◆ **Work task**:
Reproduce, exactly and only, the lines of the data that follows from the one containing "hing de appel?" down to the one containing "of objects in", without pictures.

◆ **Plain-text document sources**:
Start of Block
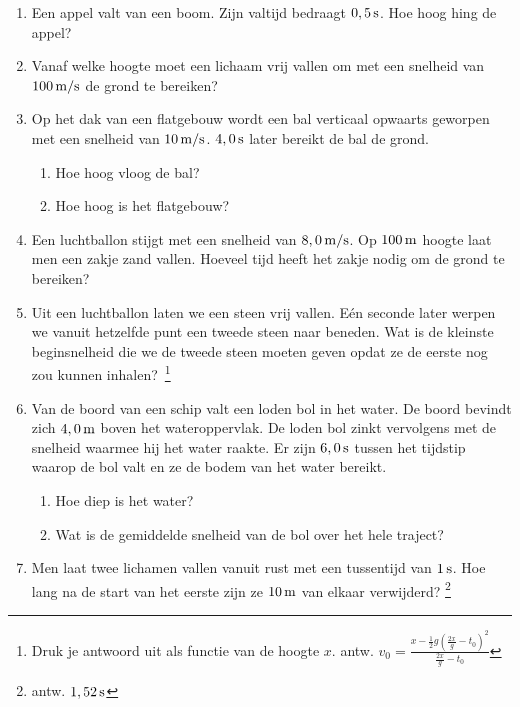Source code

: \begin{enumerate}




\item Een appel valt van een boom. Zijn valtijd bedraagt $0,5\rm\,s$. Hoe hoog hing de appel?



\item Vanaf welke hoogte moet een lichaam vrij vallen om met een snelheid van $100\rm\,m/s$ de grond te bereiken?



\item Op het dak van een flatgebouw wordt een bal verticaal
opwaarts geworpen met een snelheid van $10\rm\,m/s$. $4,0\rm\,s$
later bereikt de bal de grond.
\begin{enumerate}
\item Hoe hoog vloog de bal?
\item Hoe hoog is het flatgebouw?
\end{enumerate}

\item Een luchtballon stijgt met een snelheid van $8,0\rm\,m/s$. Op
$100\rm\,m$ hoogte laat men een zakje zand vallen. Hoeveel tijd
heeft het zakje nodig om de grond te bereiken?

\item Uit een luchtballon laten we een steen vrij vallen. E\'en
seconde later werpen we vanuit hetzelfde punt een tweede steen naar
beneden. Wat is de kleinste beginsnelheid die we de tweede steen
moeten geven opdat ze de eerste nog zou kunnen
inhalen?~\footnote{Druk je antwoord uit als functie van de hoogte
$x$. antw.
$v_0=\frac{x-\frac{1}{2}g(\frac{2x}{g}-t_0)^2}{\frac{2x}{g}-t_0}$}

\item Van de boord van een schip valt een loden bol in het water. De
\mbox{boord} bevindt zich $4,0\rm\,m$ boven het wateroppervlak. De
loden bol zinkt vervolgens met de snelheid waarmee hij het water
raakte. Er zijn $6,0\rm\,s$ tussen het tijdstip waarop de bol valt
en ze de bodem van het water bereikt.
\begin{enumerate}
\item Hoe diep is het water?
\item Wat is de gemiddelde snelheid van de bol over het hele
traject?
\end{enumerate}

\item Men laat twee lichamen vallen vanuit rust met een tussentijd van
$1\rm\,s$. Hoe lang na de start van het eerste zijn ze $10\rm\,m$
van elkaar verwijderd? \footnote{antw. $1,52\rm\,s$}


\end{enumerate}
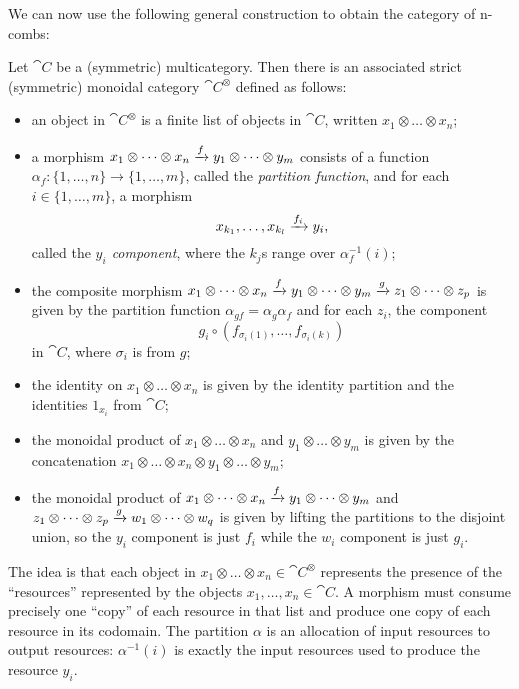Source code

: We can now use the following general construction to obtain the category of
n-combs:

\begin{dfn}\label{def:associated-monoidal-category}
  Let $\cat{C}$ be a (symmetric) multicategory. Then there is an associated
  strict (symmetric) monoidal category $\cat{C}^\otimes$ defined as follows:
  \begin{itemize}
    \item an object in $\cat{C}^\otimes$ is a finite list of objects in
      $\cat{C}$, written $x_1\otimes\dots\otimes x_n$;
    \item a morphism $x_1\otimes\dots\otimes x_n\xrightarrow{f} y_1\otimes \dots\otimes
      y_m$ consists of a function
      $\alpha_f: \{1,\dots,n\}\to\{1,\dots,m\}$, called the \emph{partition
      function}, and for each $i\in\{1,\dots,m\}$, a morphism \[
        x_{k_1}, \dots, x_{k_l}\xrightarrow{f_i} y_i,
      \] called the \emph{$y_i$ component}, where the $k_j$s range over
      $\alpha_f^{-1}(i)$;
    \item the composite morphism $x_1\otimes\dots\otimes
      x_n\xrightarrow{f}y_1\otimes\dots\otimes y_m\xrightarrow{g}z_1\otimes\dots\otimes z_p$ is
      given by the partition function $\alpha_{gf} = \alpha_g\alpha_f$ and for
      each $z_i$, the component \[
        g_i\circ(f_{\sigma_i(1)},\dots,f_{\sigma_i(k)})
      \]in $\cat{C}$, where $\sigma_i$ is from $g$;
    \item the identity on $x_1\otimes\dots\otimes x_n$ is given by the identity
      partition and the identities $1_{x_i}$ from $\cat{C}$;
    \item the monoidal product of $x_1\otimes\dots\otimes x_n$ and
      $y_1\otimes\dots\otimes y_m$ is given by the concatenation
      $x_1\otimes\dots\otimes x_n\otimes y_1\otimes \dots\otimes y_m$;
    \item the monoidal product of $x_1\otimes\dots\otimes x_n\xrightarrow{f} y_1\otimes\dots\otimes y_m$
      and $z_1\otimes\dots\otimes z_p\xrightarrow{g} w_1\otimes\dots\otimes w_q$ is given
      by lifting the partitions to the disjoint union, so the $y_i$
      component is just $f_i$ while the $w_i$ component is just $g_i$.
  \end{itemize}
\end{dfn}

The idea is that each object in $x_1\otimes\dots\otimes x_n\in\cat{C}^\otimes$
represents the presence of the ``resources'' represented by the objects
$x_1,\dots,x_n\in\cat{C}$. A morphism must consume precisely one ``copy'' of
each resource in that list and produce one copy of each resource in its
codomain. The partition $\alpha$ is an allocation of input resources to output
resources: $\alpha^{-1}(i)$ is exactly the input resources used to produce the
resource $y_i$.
End of Block
◆ **Solution to the problem**:
\item Een appel valt van een boom. Zijn valtijd bedraagt $0,5\rm\,s$. Hoe hoog hing de appel?



\item Vanaf welke hoogte moet een lichaam vrij vallen om met een snelheid van $100\rm\,m/s$ de grond te bereiken?



\item Op het dak van een flatgebouw wordt een bal verticaal
opwaarts geworpen met een snelheid van $10\rm\,m/s$. $4,0\rm\,s$
later bereikt de bal de grond.
\begin{enumerate}
\item Hoe hoog vloog de bal?
\item Hoe hoog is het flatgebouw?
\end{enumerate}

\item Een luchtballon stijgt met een snelheid van $8,0\rm\,m/s$. Op
$100\rm\,m$ hoogte laat men een zakje zand vallen. Hoeveel tijd
heeft het zakje nodig om de grond te bereiken?

\item Uit een luchtballon laten we een steen vrij vallen. E\'en
seconde later werpen we vanuit hetzelfde punt een tweede steen naar
beneden. Wat is de kleinste beginsnelheid die we de tweede steen
moeten geven opdat ze de eerste nog zou kunnen
inhalen?~\footnote{Druk je antwoord uit als functie van de hoogte
$x$. antw.
$v_0=\frac{x-\frac{1}{2}g(\frac{2x}{g}-t_0)^2}{\frac{2x}{g}-t_0}$}

\item Van de boord van een schip valt een loden bol in het water. De
\mbox{boord} bevindt zich $4,0\rm\,m$ boven het wateroppervlak. De
loden bol zinkt vervolgens met de snelheid waarmee hij het water
raakte. Er zijn $6,0\rm\,s$ tussen het tijdstip waarop de bol valt
en ze de bodem van het water bereikt.
\begin{enumerate}
\item Hoe diep is het water?
\item Wat is de gemiddelde snelheid van de bol over het hele
traject?
\end{enumerate}

\item Men laat twee lichamen vallen vanuit rust met een tussentijd van
$1\rm\,s$. Hoe lang na de start van het eerste zijn ze $10\rm\,m$
van elkaar verwijderd? \footnote{antw. $1,52\rm\,s$}


\end{enumerate}
Source code

: We can now use the following general construction to obtain the category of
n-combs:

\begin{dfn}\label{def:associated-monoidal-category}
  Let $\cat{C}$ be a (symmetric) multicategory. Then there is an associated
  strict (symmetric) monoidal category $\cat{C}^\otimes$ defined as follows:
  \begin{itemize}
    \item an object in $\cat{C}^\otimes$ is a finite list of objects in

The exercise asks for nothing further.